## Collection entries
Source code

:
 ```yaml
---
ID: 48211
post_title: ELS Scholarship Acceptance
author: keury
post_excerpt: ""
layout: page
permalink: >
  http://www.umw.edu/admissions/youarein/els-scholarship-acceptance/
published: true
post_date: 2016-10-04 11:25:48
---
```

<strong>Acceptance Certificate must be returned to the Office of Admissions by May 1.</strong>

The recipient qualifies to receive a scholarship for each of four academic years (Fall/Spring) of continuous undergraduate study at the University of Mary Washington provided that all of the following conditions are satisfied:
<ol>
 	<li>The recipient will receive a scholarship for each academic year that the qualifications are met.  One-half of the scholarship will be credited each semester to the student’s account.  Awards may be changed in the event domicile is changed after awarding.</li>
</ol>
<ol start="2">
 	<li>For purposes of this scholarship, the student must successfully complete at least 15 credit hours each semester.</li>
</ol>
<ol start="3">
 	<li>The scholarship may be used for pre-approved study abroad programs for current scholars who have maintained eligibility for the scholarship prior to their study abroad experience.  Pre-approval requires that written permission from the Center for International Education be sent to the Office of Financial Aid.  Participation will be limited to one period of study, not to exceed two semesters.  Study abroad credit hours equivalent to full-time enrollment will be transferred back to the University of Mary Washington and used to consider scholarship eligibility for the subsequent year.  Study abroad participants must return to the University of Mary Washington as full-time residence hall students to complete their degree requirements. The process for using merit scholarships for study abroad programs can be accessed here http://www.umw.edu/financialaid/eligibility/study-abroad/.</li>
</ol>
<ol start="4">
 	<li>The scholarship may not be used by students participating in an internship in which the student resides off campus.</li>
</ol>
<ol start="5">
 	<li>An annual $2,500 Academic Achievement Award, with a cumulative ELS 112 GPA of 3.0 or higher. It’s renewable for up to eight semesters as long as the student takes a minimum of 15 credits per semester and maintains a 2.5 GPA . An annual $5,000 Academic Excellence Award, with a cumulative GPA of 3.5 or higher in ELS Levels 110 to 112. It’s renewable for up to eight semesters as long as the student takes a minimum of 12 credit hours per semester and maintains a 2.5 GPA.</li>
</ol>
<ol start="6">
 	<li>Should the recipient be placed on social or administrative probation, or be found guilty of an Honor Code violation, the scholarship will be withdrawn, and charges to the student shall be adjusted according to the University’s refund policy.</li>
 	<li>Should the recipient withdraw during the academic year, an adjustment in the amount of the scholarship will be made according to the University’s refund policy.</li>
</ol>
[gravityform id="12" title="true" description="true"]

--

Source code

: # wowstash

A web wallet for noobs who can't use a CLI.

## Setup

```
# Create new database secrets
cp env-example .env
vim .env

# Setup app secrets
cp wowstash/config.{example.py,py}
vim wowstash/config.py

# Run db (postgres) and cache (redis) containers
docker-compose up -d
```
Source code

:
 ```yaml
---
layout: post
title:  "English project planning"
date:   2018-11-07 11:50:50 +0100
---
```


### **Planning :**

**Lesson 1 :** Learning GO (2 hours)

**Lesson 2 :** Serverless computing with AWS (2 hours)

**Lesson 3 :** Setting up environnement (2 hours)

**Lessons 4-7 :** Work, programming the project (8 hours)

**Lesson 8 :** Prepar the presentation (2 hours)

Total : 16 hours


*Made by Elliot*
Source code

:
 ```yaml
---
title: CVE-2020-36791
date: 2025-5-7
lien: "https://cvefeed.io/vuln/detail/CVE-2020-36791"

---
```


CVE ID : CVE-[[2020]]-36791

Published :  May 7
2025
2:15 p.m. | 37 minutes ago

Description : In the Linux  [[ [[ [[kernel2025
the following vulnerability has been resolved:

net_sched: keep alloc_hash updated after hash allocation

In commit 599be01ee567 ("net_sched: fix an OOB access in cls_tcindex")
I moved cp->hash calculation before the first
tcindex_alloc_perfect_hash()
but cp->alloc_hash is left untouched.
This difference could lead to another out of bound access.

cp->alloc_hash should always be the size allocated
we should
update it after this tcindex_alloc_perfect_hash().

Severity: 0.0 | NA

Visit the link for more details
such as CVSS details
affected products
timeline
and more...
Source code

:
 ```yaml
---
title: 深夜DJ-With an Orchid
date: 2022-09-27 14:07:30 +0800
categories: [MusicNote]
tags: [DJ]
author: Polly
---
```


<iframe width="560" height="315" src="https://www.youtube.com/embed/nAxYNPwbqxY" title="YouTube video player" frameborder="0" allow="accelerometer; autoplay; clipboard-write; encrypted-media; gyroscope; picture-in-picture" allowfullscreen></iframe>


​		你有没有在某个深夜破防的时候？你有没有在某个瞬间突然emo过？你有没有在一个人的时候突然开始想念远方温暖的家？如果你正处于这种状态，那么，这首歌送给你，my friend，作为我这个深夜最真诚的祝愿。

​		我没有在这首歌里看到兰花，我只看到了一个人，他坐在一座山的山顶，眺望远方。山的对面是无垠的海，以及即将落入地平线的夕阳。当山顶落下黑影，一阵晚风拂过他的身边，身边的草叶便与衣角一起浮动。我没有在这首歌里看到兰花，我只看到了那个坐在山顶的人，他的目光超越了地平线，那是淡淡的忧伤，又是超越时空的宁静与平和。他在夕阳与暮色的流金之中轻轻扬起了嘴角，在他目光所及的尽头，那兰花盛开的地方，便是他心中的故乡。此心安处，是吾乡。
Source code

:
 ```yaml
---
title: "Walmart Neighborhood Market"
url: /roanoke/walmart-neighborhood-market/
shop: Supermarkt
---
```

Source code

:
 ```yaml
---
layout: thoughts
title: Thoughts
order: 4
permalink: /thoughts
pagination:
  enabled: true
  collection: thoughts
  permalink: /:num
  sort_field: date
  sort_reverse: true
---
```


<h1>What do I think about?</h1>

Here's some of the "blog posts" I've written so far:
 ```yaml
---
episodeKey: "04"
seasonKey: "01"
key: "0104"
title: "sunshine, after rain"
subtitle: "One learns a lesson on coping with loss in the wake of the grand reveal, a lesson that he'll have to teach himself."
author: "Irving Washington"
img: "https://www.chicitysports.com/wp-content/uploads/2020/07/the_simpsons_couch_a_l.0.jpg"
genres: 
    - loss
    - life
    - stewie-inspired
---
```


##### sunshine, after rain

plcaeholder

* * *

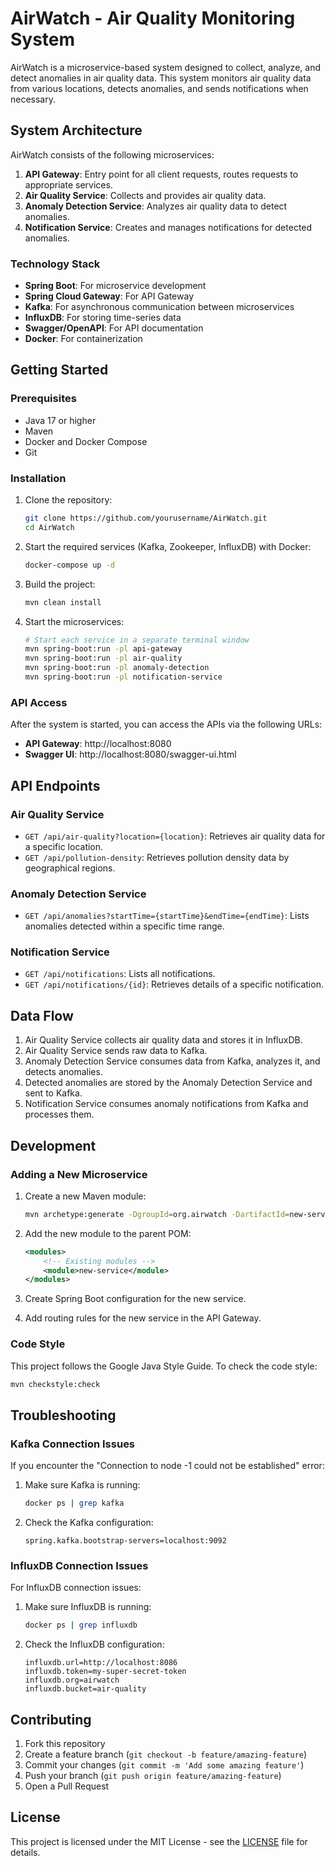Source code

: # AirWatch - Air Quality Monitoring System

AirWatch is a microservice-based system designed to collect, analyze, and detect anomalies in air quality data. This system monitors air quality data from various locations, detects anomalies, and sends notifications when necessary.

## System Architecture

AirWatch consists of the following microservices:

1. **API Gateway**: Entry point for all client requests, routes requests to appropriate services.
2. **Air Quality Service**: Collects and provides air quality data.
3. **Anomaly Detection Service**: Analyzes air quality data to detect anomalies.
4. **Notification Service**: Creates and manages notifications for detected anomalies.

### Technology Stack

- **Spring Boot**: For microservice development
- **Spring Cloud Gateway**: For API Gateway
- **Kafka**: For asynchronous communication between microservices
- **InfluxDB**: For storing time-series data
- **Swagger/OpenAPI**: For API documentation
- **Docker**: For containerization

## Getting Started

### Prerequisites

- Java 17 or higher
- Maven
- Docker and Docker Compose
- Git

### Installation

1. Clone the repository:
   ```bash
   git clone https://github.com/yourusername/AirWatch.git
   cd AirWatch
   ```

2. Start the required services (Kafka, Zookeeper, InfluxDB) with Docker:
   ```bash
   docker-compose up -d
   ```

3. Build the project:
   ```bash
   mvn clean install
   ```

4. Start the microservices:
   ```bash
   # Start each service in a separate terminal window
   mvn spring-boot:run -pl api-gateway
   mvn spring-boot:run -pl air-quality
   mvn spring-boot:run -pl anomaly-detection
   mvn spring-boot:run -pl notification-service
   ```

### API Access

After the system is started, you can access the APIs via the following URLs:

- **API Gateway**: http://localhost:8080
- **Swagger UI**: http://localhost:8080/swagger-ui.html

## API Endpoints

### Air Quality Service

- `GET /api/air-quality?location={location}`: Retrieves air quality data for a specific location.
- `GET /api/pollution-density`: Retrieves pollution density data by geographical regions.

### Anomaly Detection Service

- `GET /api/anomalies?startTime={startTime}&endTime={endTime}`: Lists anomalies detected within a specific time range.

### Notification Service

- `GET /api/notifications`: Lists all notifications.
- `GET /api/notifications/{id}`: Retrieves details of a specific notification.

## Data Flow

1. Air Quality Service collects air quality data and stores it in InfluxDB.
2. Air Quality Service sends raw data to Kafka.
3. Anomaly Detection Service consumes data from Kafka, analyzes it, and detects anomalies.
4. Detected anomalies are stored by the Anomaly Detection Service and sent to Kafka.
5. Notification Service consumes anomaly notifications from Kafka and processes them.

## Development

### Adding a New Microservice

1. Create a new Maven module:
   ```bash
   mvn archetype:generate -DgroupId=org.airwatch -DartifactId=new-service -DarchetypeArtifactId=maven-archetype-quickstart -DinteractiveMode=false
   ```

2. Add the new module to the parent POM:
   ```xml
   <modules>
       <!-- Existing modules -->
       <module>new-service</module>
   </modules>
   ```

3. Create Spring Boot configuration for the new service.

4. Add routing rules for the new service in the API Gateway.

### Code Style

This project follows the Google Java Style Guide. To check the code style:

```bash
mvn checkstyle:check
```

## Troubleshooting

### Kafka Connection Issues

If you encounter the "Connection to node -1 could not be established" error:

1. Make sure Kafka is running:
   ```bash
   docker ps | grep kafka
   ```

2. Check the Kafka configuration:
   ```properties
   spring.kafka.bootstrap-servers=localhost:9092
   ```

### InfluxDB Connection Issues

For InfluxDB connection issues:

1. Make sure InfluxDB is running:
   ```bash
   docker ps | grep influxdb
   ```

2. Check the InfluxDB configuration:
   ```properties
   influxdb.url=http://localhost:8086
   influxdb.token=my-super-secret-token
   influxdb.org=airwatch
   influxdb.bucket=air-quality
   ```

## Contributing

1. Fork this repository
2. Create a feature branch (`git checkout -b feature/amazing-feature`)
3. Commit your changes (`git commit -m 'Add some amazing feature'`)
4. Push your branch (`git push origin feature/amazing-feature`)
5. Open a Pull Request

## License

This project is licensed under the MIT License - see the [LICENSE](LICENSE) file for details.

## WORK ORDER
Among the entries above, find every line holding "receive" and copy it.

## RESULT FOR THIS EXERCISE
The recipient qualifies to receive a scholarship for each of four academic years (Fall/Spring) of continuous undergraduate study at the University of Mary Washington provided that all of the following conditions are satisfied:
 	<li>The recipient will receive a scholarship for each academic year that the qualifications are met.  One-half of the scholarship will be credited each semester to the student’s account.  Awards may be changed in the event domicile is changed after awarding.</li>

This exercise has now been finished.